▶ **TASK BRIEF**: Quote all lines below exactly. Images stay out.

——————————

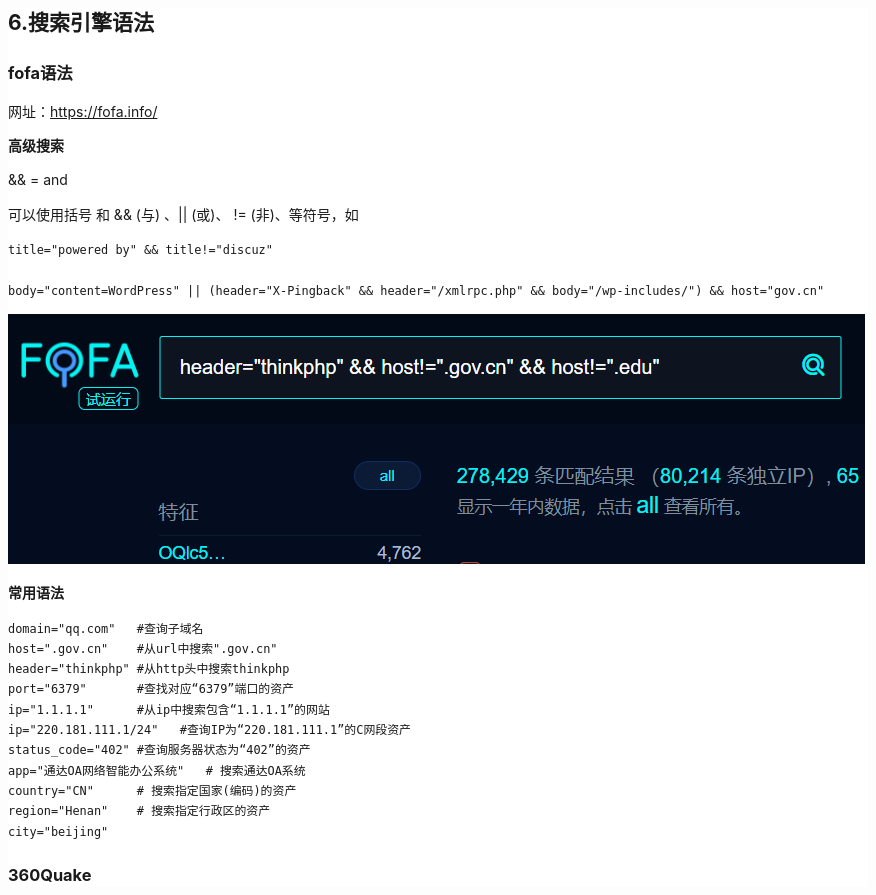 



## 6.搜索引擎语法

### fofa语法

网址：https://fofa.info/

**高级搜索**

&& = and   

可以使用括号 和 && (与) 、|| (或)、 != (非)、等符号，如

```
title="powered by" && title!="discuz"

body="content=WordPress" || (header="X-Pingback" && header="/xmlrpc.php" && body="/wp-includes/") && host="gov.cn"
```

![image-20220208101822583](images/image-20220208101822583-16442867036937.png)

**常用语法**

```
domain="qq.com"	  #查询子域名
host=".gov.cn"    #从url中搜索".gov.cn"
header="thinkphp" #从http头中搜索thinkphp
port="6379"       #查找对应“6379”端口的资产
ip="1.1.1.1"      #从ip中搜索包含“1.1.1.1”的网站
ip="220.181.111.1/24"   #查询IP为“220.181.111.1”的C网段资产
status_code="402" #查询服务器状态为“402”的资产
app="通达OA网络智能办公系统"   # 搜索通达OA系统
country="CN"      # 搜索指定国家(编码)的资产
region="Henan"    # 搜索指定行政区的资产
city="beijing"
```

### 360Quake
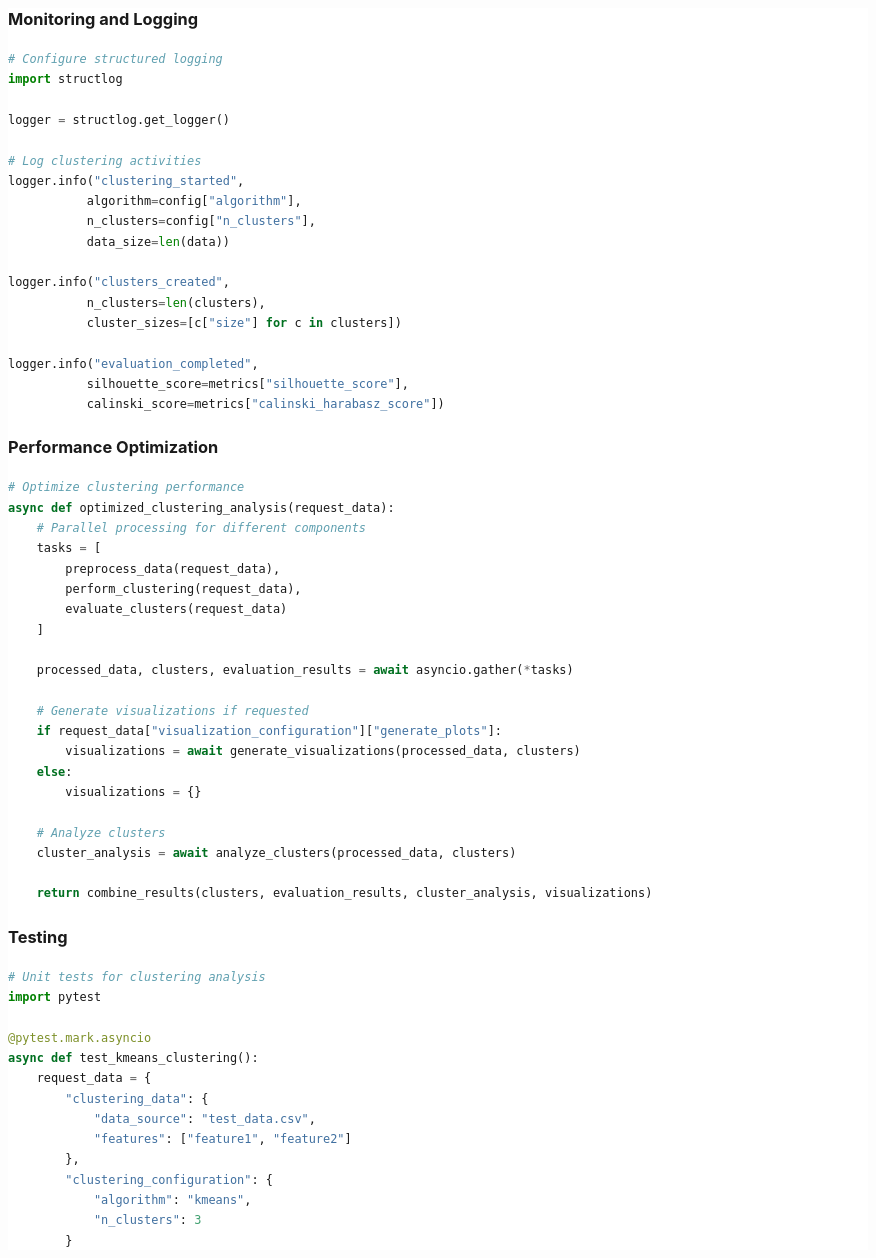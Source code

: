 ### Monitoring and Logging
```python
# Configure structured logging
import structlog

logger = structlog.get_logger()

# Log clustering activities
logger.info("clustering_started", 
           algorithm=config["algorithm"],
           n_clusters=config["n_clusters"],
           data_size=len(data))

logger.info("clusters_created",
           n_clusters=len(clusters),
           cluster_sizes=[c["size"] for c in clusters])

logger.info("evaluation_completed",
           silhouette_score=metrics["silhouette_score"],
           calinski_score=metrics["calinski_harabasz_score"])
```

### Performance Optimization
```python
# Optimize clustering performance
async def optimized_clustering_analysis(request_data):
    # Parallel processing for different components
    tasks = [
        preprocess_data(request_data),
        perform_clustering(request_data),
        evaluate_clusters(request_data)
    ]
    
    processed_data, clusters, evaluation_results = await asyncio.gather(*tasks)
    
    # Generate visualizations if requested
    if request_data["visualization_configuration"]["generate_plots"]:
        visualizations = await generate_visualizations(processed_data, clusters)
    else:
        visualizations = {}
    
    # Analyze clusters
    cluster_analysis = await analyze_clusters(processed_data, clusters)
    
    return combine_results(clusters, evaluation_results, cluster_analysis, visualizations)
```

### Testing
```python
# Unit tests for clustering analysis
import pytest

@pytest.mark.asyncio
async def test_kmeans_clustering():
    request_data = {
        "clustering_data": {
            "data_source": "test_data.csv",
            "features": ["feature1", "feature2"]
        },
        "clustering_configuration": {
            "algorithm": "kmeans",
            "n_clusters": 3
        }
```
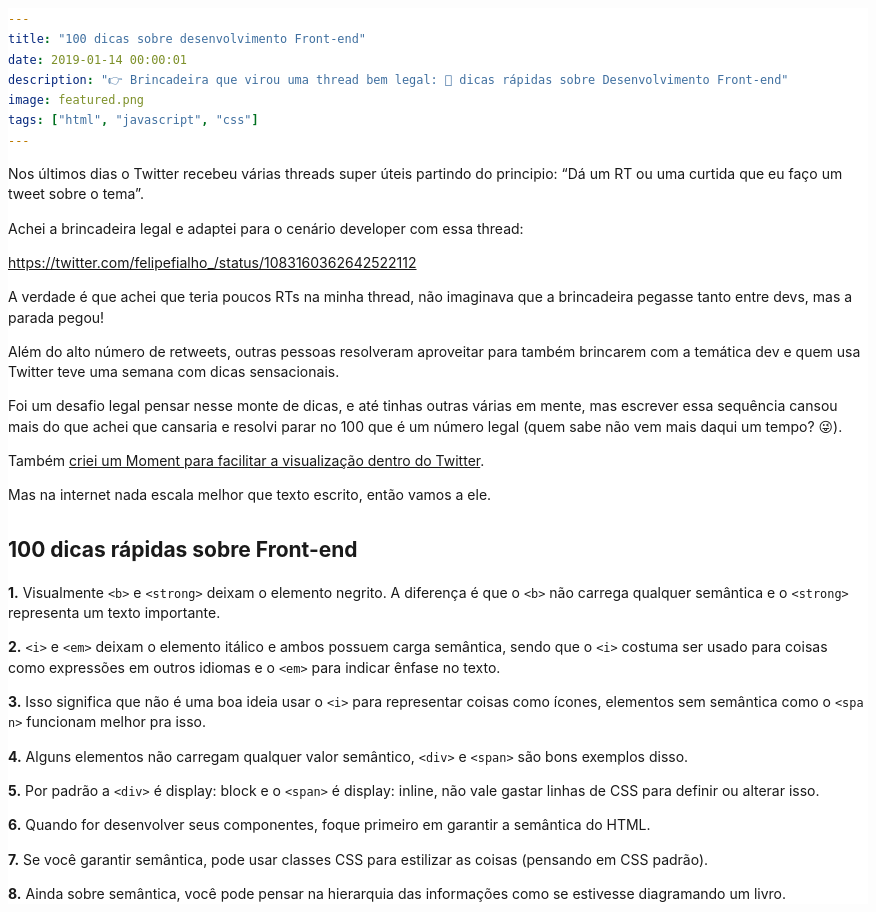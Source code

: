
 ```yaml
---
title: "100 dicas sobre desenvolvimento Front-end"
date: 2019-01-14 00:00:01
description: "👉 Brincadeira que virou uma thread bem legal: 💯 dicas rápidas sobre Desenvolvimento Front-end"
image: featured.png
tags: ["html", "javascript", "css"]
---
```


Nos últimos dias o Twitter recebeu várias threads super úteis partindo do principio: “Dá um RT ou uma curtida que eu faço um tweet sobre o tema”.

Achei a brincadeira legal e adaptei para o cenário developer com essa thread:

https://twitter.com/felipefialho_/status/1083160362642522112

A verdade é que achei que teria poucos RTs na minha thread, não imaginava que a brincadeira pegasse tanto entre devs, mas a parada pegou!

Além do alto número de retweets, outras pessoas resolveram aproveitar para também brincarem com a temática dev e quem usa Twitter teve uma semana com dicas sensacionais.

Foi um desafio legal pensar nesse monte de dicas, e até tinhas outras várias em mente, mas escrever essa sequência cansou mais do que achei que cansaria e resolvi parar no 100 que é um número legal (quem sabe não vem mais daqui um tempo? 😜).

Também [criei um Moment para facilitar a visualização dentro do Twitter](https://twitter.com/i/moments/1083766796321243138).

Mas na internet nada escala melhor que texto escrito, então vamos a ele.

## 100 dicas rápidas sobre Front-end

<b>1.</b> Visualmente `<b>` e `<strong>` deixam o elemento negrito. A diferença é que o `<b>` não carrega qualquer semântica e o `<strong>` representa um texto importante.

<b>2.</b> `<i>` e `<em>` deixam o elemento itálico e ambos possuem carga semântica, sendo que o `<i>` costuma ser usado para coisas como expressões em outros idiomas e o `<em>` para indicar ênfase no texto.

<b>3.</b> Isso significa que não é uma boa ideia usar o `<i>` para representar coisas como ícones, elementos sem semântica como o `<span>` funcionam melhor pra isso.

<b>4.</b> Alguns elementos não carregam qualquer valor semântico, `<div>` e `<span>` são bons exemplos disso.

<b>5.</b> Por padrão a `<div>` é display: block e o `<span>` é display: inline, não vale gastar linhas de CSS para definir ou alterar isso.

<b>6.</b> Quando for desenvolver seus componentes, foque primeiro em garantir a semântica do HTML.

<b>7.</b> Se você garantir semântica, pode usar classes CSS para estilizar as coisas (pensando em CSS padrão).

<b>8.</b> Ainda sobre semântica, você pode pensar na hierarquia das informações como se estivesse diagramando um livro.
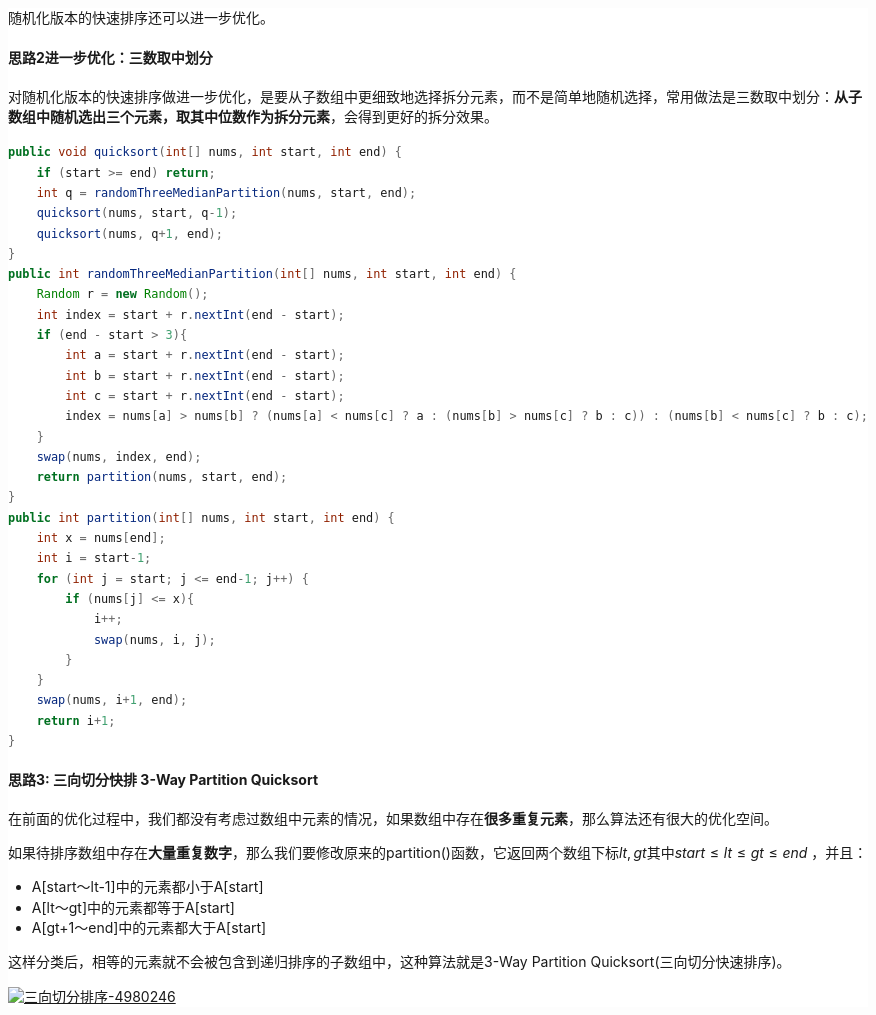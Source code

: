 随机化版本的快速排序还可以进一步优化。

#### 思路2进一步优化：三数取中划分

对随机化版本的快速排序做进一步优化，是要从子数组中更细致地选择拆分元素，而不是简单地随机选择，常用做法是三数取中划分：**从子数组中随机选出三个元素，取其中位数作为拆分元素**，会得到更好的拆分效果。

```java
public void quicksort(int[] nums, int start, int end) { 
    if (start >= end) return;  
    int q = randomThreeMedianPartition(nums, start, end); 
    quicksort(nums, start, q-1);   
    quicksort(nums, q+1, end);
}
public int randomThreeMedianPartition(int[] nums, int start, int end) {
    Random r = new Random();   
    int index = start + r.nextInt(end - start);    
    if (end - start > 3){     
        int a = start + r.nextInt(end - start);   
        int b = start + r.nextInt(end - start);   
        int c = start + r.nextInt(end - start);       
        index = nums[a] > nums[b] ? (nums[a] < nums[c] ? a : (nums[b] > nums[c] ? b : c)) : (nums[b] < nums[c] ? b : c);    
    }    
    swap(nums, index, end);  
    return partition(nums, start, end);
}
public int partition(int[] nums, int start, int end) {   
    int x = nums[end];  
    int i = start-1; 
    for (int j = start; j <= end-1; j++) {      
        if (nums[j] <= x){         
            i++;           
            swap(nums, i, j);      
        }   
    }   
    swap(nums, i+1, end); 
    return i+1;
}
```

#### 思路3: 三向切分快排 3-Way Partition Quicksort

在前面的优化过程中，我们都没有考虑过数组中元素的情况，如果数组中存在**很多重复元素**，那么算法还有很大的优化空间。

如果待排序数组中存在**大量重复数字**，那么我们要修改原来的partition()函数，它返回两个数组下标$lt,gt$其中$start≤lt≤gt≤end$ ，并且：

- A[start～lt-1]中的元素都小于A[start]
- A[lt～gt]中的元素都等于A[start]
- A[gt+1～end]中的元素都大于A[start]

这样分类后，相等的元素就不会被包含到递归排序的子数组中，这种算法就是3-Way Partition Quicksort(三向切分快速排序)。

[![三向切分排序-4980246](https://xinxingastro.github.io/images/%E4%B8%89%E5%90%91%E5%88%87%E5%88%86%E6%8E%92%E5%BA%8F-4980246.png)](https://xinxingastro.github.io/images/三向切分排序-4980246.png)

——————————

▶ **RESULT BELOW**:
## 6.搜索引擎语法

### fofa语法

网址：https://fofa.info/

**高级搜索**

&& = and   

可以使用括号 和 && (与) 、|| (或)、 != (非)、等符号，如

```
title="powered by" && title!="discuz"

body="content=WordPress" || (header="X-Pingback" && header="/xmlrpc.php" && body="/wp-includes/") && host="gov.cn"
```

![image-20220208101822583](images/image-20220208101822583-16442867036937.png)

**常用语法**

```
domain="qq.com"	  #查询子域名
host=".gov.cn"    #从url中搜索".gov.cn"
header="thinkphp" #从http头中搜索thinkphp
port="6379"       #查找对应“6379”端口的资产
ip="1.1.1.1"      #从ip中搜索包含“1.1.1.1”的网站
ip="220.181.111.1/24"   #查询IP为“220.181.111.1”的C网段资产
status_code="402" #查询服务器状态为“402”的资产
app="通达OA网络智能办公系统"   # 搜索通达OA系统
country="CN"      # 搜索指定国家(编码)的资产
region="Henan"    # 搜索指定行政区的资产
city="beijing"
```

### 360Quake
Source code

: ### Monitoring and Logging
```python
# Configure structured logging
import structlog

logger = structlog.get_logger()

# Log clustering activities
logger.info("clustering_started", 
           algorithm=config["algorithm"],
           n_clusters=config["n_clusters"],
           data_size=len(data))

logger.info("clusters_created",
           n_clusters=len(clusters),
           cluster_sizes=[c["size"] for c in clusters])

logger.info("evaluation_completed",
           silhouette_score=metrics["silhouette_score"],
           calinski_score=metrics["calinski_harabasz_score"])
```

### Performance Optimization
```python
# Optimize clustering performance
async def optimized_clustering_analysis(request_data):
    # Parallel processing for different components
    tasks = [
        preprocess_data(request_data),
        perform_clustering(request_data),
        evaluate_clusters(request_data)
    ]
    
    processed_data, clusters, evaluation_results = await asyncio.gather(*tasks)
    
    # Generate visualizations if requested
    if request_data["visualization_configuration"]["generate_plots"]:
        visualizations = await generate_visualizations(processed_data, clusters)
    else:
        visualizations = {}
    
    # Analyze clusters
    cluster_analysis = await analyze_clusters(processed_data, clusters)
    
    return combine_results(clusters, evaluation_results, cluster_analysis, visualizations)
```

### Testing
```python
# Unit tests for clustering analysis
import pytest

@pytest.mark.asyncio
async def test_kmeans_clustering():
    request_data = {
        "clustering_data": {
            "data_source": "test_data.csv",
            "features": ["feature1", "feature2"]
        },
        "clustering_configuration": {
            "algorithm": "kmeans",
            "n_clusters": 3
        }
```
Source code

:
 ```yaml
---
title: "100 dicas sobre desenvolvimento Front-end"
date: 2019-01-14 00:00:01
description: "👉 Brincadeira que virou uma thread bem legal: 💯 dicas rápidas sobre Desenvolvimento Front-end"
image: featured.png
tags: ["html", "javascript", "css"]
---
```


Nos últimos dias o Twitter recebeu várias threads super úteis partindo do principio: “Dá um RT ou uma curtida que eu faço um tweet sobre o tema”.

Achei a brincadeira legal e adaptei para o cenário developer com essa thread:

https://twitter.com/felipefialho_/status/1083160362642522112

A verdade é que achei que teria poucos RTs na minha thread, não imaginava que a brincadeira pegasse tanto entre devs, mas a parada pegou!

Além do alto número de retweets, outras pessoas resolveram aproveitar para também brincarem com a temática dev e quem usa Twitter teve uma semana com dicas sensacionais.

Foi um desafio legal pensar nesse monte de dicas, e até tinhas outras várias em mente, mas escrever essa sequência cansou mais do que achei que cansaria e resolvi parar no 100 que é um número legal (quem sabe não vem mais daqui um tempo? 😜).

Também [criei um Moment para facilitar a visualização dentro do Twitter](https://twitter.com/i/moments/1083766796321243138).

Mas na internet nada escala melhor que texto escrito, então vamos a ele.

## 100 dicas rápidas sobre Front-end

<b>1.</b> Visualmente `<b>` e `<strong>` deixam o elemento negrito. A diferença é que o `<b>` não carrega qualquer semântica e o `<strong>` representa um texto importante.

<b>2.</b> `<i>` e `<em>` deixam o elemento itálico e ambos possuem carga semântica, sendo que o `<i>` costuma ser usado para coisas como expressões em outros idiomas e o `<em>` para indicar ênfase no texto.

<b>3.</b> Isso significa que não é uma boa ideia usar o `<i>` para representar coisas como ícones, elementos sem semântica como o `<span>` funcionam melhor pra isso.

<b>4.</b> Alguns elementos não carregam qualquer valor semântico, `<div>` e `<span>` são bons exemplos disso.

<b>5.</b> Por padrão a `<div>` é display: block e o `<span>` é display: inline, não vale gastar linhas de CSS para definir ou alterar isso.

<b>6.</b> Quando for desenvolver seus componentes, foque primeiro em garantir a semântica do HTML.

<b>7.</b> Se você garantir semântica, pode usar classes CSS para estilizar as coisas (pensando em CSS padrão).

<b>8.</b> Ainda sobre semântica, você pode pensar na hierarquia das informações como se estivesse diagramando um livro.
Source code

: 随机化版本的快速排序还可以进一步优化。

#### 思路2进一步优化：三数取中划分

对随机化版本的快速排序做进一步优化，是要从子数组中更细致地选择拆分元素，而不是简单地随机选择，常用做法是三数取中划分：**从子数组中随机选出三个元素，取其中位数作为拆分元素**，会得到更好的拆分效果。

```java
public void quicksort(int[] nums, int start, int end) { 
    if (start >= end) return;  
    int q = randomThreeMedianPartition(nums, start, end); 
    quicksort(nums, start, q-1);   
    quicksort(nums, q+1, end);
}
public int randomThreeMedianPartition(int[] nums, int start, int end) {
    Random r = new Random();   
    int index = start + r.nextInt(end - start);    
    if (end - start > 3){     
        int a = start + r.nextInt(end - start);   
        int b = start + r.nextInt(end - start);   
        int c = start + r.nextInt(end - start);       
        index = nums[a] > nums[b] ? (nums[a] < nums[c] ? a : (nums[b] > nums[c] ? b : c)) : (nums[b] < nums[c] ? b : c);    
    }    
    swap(nums, index, end);  
    return partition(nums, start, end);
}
public int partition(int[] nums, int start, int end) {   
    int x = nums[end];  
    int i = start-1; 
    for (int j = start; j <= end-1; j++) {      
        if (nums[j] <= x){         
            i++;           
            swap(nums, i, j);      
        }   
    }   
    swap(nums, i+1, end); 
    return i+1;
}
```

#### 思路3: 三向切分快排 3-Way Partition Quicksort

在前面的优化过程中，我们都没有考虑过数组中元素的情况，如果数组中存在**很多重复元素**，那么算法还有很大的优化空间。

如果待排序数组中存在**大量重复数字**，那么我们要修改原来的partition()函数，它返回两个数组下标$lt,gt$其中$start≤lt≤gt≤end$ ，并且：

- A[start～lt-1]中的元素都小于A[start]
- A[lt～gt]中的元素都等于A[start]
- A[gt+1～end]中的元素都大于A[start]

这样分类后，相等的元素就不会被包含到递归排序的子数组中，这种算法就是3-Way Partition Quicksort(三向切分快速排序)。

[![三向切分排序-4980246](https://xinxingastro.github.io/images/%E4%B8%89%E5%90%91%E5%88%87%E5%88%86%E6%8E%92%E5%BA%8F-4980246.png)](https://xinxingastro.github.io/images/三向切分排序-4980246.png)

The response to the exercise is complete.